How Will 2023 Compare to the Great California Superbloom of 2019?

Spring is approaching and with it, the potential for a particularly vibrant California "superbloom."

The "superbloom" is a rare phenomenon where native wildflowers bloom in California's deserts and grasslands, all at the same time.

These wildflower seeds lay dormant in the soil most years and California is in the midst of a drought, meaning they rarely get enough rainfall to bloom.

But when conditions are just right—usually after a particularly wet fall and winter—they all flower at once, sometimes creating breathtaking carpets of color.

Poppies superbloom 2019
A photo shows poppies during the 2019 "superbloom" in California.

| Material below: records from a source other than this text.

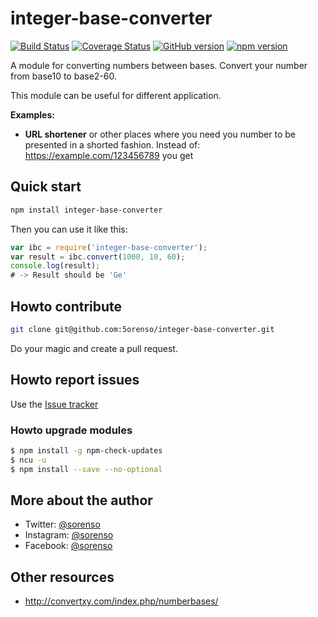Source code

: # integer-base-converter

[![Build Status](https://travis-ci.org/5orenso/integer-base-converter.svg)](https://travis-ci.org/5orenso/integer-base-converter)
[![Coverage Status](https://coveralls.io/repos/5orenso/integer-base-converter/badge.svg)](https://coveralls.io/r/5orenso/integer-base-converter)
[![GitHub version](https://badge.fury.io/gh/5orenso%2Finteger-base-converter.svg)](http://badge.fury.io/gh/5orenso%2Finteger-base-converter)
[![npm version](https://badge.fury.io/js/integer-base-converter.svg)](http://badge.fury.io/js/integer-base-converter)

A module for converting numbers between bases. Convert your number from base10 to base2-60. 

This module can be useful for different application.

__Examples:__

* __URL shortener__ or other places where you need you number to be presented 
in a shorted fashion. Instead of: https://example.com/123456789 you get    

## Quick start

```bash
npm install integer-base-converter
```

Then you can use it like this:
```javascript
var ibc = require('integer-base-converter');
var result = ibc.convert(1000, 10, 60);
console.log(result);
# -> Result should be 'Ge'
```

## Howto contribute

```bash
git clone git@github.com:5orenso/integer-base-converter.git
```
Do your magic and create a pull request.

## Howto report issues

Use the [Issue tracker](https://github.com/5orenso/integer-base-converter/issues)

### Howto upgrade modules
```bash
$ npm install -g npm-check-updates
$ ncu -u
$ npm install --save --no-optional
```

## More about the author

- Twitter: [@sorenso](https://twitter.com/sorenso)
- Instagram: [@sorenso](https://instagram.com/sorenso)
- Facebook: [@sorenso](https://facebook.com/sorenso)

## Other resources

- http://convertxy.com/index.php/numberbases/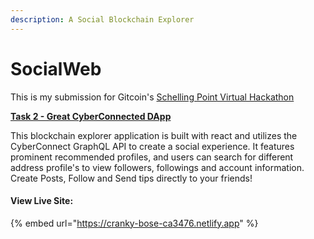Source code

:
 ```yaml
---
description: A Social Blockchain Explorer
---
```


# SocialWeb

This is my submission for Gitcoin's [Schelling Point Virtual Hackathon](https://gitcoin.co/hackathon/schellingpoint)

[**Task 2 - Great CyberConnected DApp**](https://gitcoin.co/issue/cyberconnecthq/explorer-and-cyberconnected-dapps/2/100027518)&#x20;

This blockchain explorer application is built with react and utilizes the CyberConnect GraphQL API to create a social experience. It features prominent recommended profiles, and users can search for different address profile's to view followers, followings and account information.  Create Posts, Follow and Send tips directly to your friends!

#### View Live Site:

{% embed url="https://cranky-bose-ca3476.netlify.app" %}
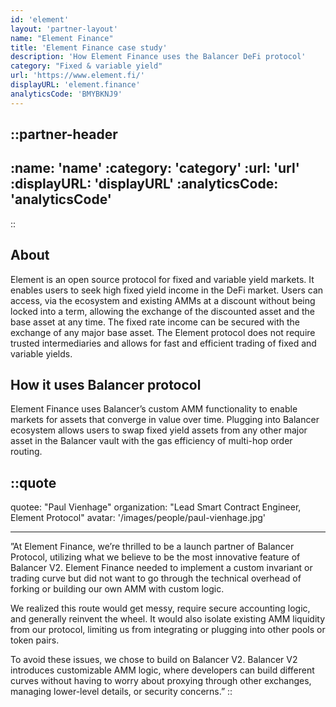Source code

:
 ```yaml
---
id: 'element'
layout: 'partner-layout'
name: "Element Finance"
title: 'Element Finance case study'
description: 'How Element Finance uses the Balancer DeFi protocol'
category: "Fixed & variable yield"
url: 'https://www.element.fi/'
displayURL: 'element.finance'
analyticsCode: 'BMYBKNJ9'
---
```


::partner-header
---
:name: 'name'
:category: 'category'
:url: 'url'
:displayURL: 'displayURL'
:analyticsCode: 'analyticsCode'
---
::

## About

Element is an open source protocol for fixed and variable yield markets. It enables users to seek high fixed yield income in the DeFi market. Users can access, via the ecosystem and existing AMMs at a discount without being locked into a term, allowing the exchange of the discounted asset and the base asset at any time. The fixed rate income can be secured with the exchange of any major base asset. The Element protocol does not require trusted intermediaries and allows for fast and efficient trading of fixed and variable yields.

## How it uses Balancer protocol

Element Finance uses Balancer’s custom AMM functionality to enable markets for assets that converge in value over time. Plugging into Balancer ecosystem allows users to swap fixed yield assets from any other major asset in the Balancer vault with the gas efficiency of multi-hop order routing.


::quote
---

quotee: "Paul Vienhage"
organization: "Lead Smart Contract Engineer, Element Protocol"
avatar: '/images/people/paul-vienhage.jpg'

---
”At Element Finance, we’re thrilled to be a launch partner of Balancer Protocol, utilizing what we believe to be the most innovative feature of Balancer V2. Element Finance needed to implement a custom invariant or trading curve but did not want to go through the technical overhead of forking or building our own AMM with custom logic.

We realized this route would get messy, require secure accounting logic, and generally reinvent the wheel. It would also isolate existing AMM liquidity from our protocol, limiting us from integrating or plugging into other pools or token pairs.

To avoid these issues, we chose to build on Balancer V2. Balancer V2 introduces customizable AMM logic, where developers can build different curves without having to worry about proxying through other exchanges, managing lower-level details, or security concerns.”
::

The superbloom is a rare phenomenon where Californian native wildflowers all bloom at the same time. Stefano Da Sacco/Getty

The last superbloom occurred in 2019, and was the most beautiful the state has seen in recent years. This followed a particularly wet season in California from November to March.

A huge number of poppies covered the Walker Canyon and Santa Monica Mountains and the bloom was so vibrant it could be seen from space. Tourists flocked to the area to capture photographs of the rare sight.

Late 2022 and early 2023 have seen historic rainfall sweeping across California meaning it could once again be in for a particularly stunning superbloom, from mid-February to mid-May.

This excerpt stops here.